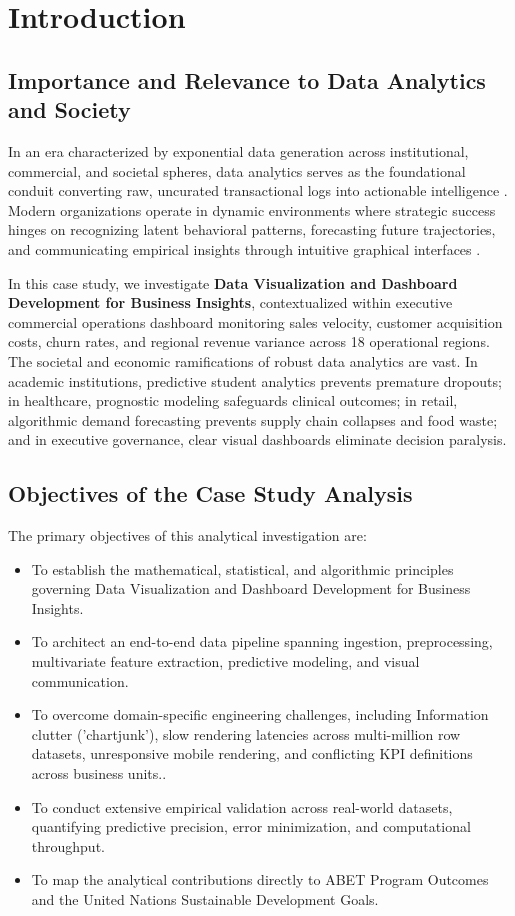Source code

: \section{Introduction}

\subsection{Importance and Relevance to Data Analytics and Society}
In an era characterized by exponential data generation across institutional, commercial, and societal spheres, data analytics serves as the foundational conduit converting raw, uncurated transactional logs into actionable intelligence \cite{provost2013data}. Modern organizations operate in dynamic environments where strategic success hinges on recognizing latent behavioral patterns, forecasting future trajectories, and communicating empirical insights through intuitive graphical interfaces \cite{han2011data}.

In this case study, we investigate \textbf{Data Visualization and Dashboard Development for Business Insights}, contextualized within executive commercial operations dashboard monitoring sales velocity, customer acquisition costs, churn rates, and regional revenue variance across 18 operational regions. The societal and economic ramifications of robust data analytics are vast. In academic institutions, predictive student analytics prevents premature dropouts; in healthcare, prognostic modeling safeguards clinical outcomes; in retail, algorithmic demand forecasting prevents supply chain collapses and food waste; and in executive governance, clear visual dashboards eliminate decision paralysis.

\subsection{Objectives of the Case Study Analysis}
The primary objectives of this analytical investigation are:
\begin{itemize}
  \item To establish the mathematical, statistical, and algorithmic principles governing Data Visualization and Dashboard Development for Business Insights.
  \item To architect an end-to-end data pipeline spanning ingestion, preprocessing, multivariate feature extraction, predictive modeling, and visual communication.
  \item To overcome domain-specific engineering challenges, including Information clutter ('chartjunk'), slow rendering latencies across multi-million row datasets, unresponsive mobile rendering, and conflicting KPI definitions across business units..
  \item To conduct extensive empirical validation across real-world datasets, quantifying predictive precision, error minimization, and computational throughput.
  \item To map the analytical contributions directly to ABET Program Outcomes and the United Nations Sustainable Development Goals.
\end{itemize}
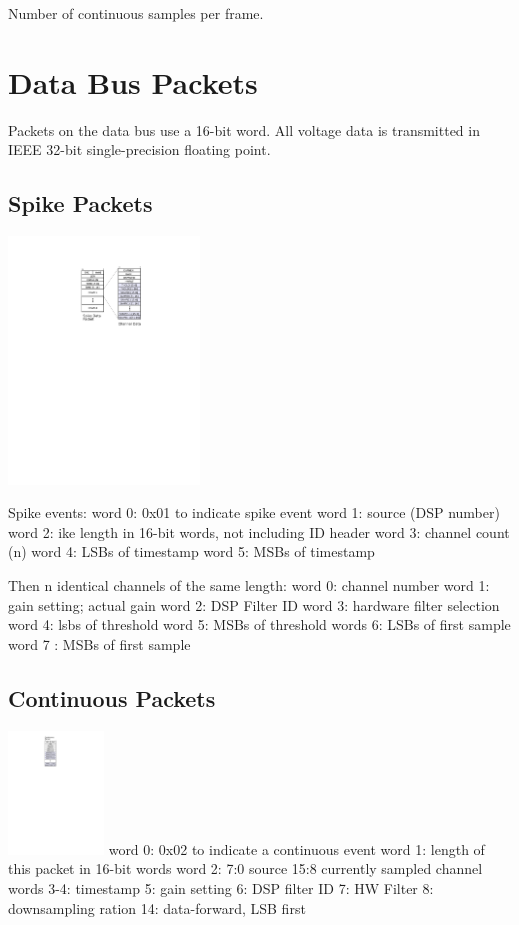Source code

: Number of continuous samples per frame.


\section{Data Bus Packets}
Packets on the data bus use a 16-bit word. All voltage data is transmitted in IEEE 32-bit single-precision floating point. 


\subsection{Spike Packets}
\includegraphics[width=2in]{spike.svg}

Spike events:
word 0: 0x01 to indicate spike event
word 1: source (DSP number)
word 2: ike length in 16-bit words, not including ID header
word 3: channel count (n)
word 4: LSBs of timestamp
word 5: MSBs of timestamp

Then n identical channels of the same length:
word 0: channel number
word 1: gain setting; actual gain
word 2: DSP Filter ID
word 3: hardware filter selection
word 4: lsbs of threshold
word 5: MSBs of threshold
words 6: LSBs of first sample
word 7 : MSBs of first sample

\subsection{Continuous Packets}
\includegraphics[width=1in]{cont.svg}
word 0: 0x02 to indicate a continuous event
word 1: length of this packet in 16-bit words
word 2: 
   7:0 source
  15:8 currently sampled channel
words 3-4: timestamp
5: gain setting
6: DSP filter ID
7: HW Filter
8: downsampling ration
14: data-forward, LSB first



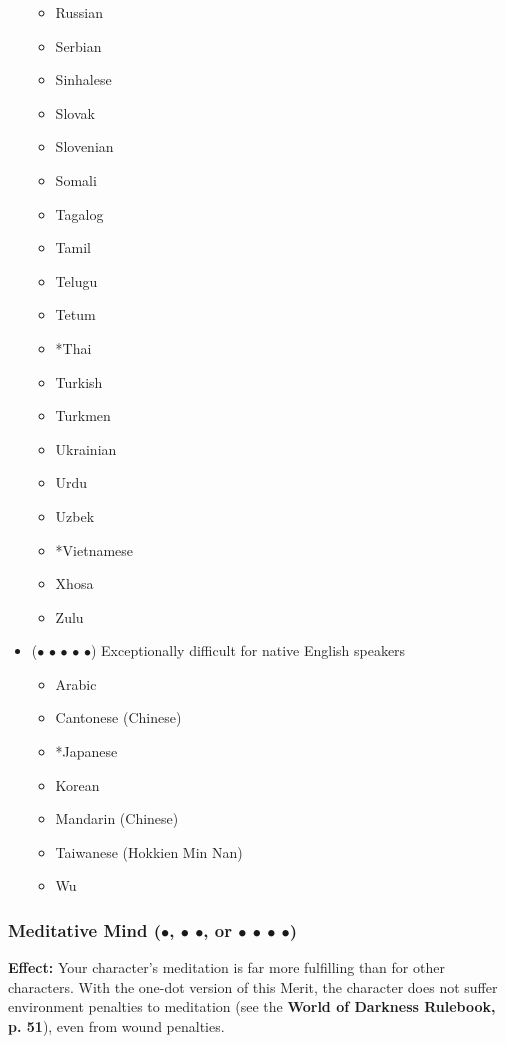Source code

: \documentclass["../Misguided by Starlight.tex"]{subfiles}
\begin{document}
\begin{itemize}
\begin{itemize}
				\item Russian
				\item Serbian
				\item Sinhalese
				\item Slovak
				\item Slovenian
				\item Somali
				\item Tagalog
				\item Tamil
				\item Telugu
				\item Tetum
				\item *Thai
				\item Turkish
				\item Turkmen
				\item Ukrainian
				\item Urdu
				\item Uzbek
				\item *Vietnamese
				\item Xhosa
				\item Zulu
			\end{itemize}

			\item ($\bullet$ $\bullet$ $\bullet$ $\bullet$ $\bullet$) Exceptionally difficult for native English speakers
			\begin{itemize}
				\item Arabic
				\item Cantonese (Chinese)
				\item *Japanese
				\item Korean
				\item Mandarin (Chinese)
				\item Taiwanese (Hokkien Min Nan)
				\item Wu
			\end{itemize}
		\end{itemize}
	
	\subsubsection{Meditative Mind ($\bullet$, $\bullet$ $\bullet$, or $\bullet$ $\bullet$ $\bullet$ $\bullet$)} %
		\textbf{Effect:} Your character’s meditation is far more fulfilling than for other characters. With the one-dot version of this Merit, the character does not suffer environment penalties to meditation (see the \textbf{World of Darkness Rulebook, p. 51}), even from wound penalties.
		
\end{document}
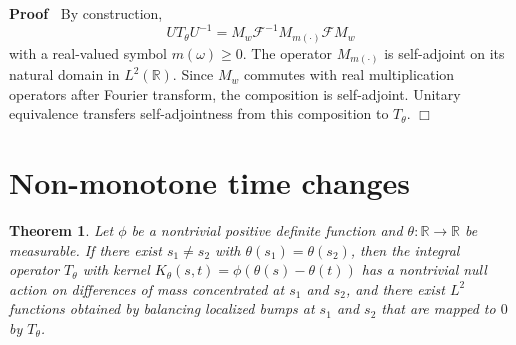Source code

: \documentclass{article}
\newcommand{\cdummy}{\cdot}
\newenvironment{proof}{\noindent\textbf{Proof\ }}{\hspace*{\fill}$\Box$\medskip}
{\theorembodyfont{\rmfamily}\newtheorem{example}{Example}}
\newtheorem{theorem}{Theorem}
\begin{document}
\begin{proof}
  By construction,
  \begin{equation}
    UT_{\theta} U^{- 1} = M_w \mathcal{F}^{- 1} M_{m (\cdummy)} \mathcal{F}M_w
  \end{equation}
  with a real-valued symbol $m (\omega) \geq 0$. The operator $M_{m
  (\cdummy)}$ is self-adjoint on its natural domain in $L^2 (\mathbb{R})$.
  Since $M_w$ commutes with real multiplication operators after Fourier
  transform, the composition is self-adjoint. Unitary equivalence transfers
  self-adjointness from this composition to $T_{\theta}$.
\end{proof}

\section{Non-monotone time changes}

\begin{theorem}
  Let $\phi$ be a nontrivial positive definite function and $\theta :
  \mathbb{R} \to \mathbb{R}$ be measurable. If there exist $s_1 \neq s_2$ with
  $\theta (s_1) = \theta (s_2)$, then the integral operator $T_{\theta}$ with
  kernel $K_{\theta} (s, t) = \phi (\theta (s) - \theta (t))$ has a nontrivial
  null action on differences of mass concentrated at $s_1$ and $s_2$, and
  there exist $L^2$ functions obtained by balancing localized bumps at $s_1$
  and $s_2$ that are mapped to $0$ by $T_{\theta}$.
\end{theorem}
\end{document}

__TRY IT__.
Make a copy of each line in the records that has the word "there".

__TASK RESPONSE__.
  \mathbb{R} \to \mathbb{R}$ be measurable. If there exist $s_1 \neq s_2$ with
  there exist $L^2$ functions obtained by balancing localized bumps at $s_1$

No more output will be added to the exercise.